_Exercise_. Copy exactly. Begin with the line that contains "soundness lemma (with" and stop after the last line of the records.

(Items from a dataset)
++++++++++

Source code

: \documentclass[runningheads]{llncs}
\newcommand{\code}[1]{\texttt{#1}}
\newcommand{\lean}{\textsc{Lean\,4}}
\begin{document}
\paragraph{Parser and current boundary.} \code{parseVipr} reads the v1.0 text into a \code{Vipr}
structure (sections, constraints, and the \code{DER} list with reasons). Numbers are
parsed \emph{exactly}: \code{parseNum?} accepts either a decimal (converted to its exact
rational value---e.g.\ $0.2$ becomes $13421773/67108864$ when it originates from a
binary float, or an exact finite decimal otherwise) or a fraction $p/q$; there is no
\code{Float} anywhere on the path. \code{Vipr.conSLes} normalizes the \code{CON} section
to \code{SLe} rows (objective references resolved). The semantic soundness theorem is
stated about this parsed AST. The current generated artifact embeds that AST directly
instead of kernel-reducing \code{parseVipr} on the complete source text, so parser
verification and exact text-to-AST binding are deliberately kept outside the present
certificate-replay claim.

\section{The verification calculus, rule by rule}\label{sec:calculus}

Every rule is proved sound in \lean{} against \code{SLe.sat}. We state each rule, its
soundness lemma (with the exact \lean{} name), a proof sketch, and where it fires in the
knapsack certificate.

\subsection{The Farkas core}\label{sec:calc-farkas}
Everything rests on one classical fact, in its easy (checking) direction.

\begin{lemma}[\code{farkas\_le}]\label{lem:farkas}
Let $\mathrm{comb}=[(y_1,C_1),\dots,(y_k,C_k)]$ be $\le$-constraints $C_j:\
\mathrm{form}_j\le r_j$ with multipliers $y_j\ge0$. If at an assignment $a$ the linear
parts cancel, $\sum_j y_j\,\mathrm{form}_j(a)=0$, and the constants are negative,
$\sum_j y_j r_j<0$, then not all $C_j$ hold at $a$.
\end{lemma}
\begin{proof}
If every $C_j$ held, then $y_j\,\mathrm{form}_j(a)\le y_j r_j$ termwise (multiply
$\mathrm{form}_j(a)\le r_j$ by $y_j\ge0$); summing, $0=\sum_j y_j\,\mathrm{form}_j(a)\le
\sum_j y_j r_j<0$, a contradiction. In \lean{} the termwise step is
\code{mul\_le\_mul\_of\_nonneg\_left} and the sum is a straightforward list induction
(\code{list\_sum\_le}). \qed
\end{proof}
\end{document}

++++++++++

_Response area_.
soundness lemma (with the exact \lean{} name), a proof sketch, and where it fires in the
knapsack certificate.

\subsection{The Farkas core}\label{sec:calc-farkas}
Everything rests on one classical fact, in its easy (checking) direction.

\begin{lemma}[\code{farkas\_le}]\label{lem:farkas}
Let $\mathrm{comb}=[(y_1,C_1),\dots,(y_k,C_k)]$ be $\le$-constraints $C_j:\
\mathrm{form}_j\le r_j$ with multipliers $y_j\ge0$. If at an assignment $a$ the linear
parts cancel, $\sum_j y_j\,\mathrm{form}_j(a)=0$, and the constants are negative,
$\sum_j y_j r_j<0$, then not all $C_j$ hold at $a$.
\end{lemma}
\begin{proof}
If every $C_j$ held, then $y_j\,\mathrm{form}_j(a)\le y_j r_j$ termwise (multiply
$\mathrm{form}_j(a)\le r_j$ by $y_j\ge0$); summing, $0=\sum_j y_j\,\mathrm{form}_j(a)\le
\sum_j y_j r_j<0$, a contradiction. In \lean{} the termwise step is
\code{mul\_le\_mul\_of\_nonneg\_left} and the sum is a straightforward list induction
(\code{list\_sum\_le}). \qed
\end{proof}
\end{document}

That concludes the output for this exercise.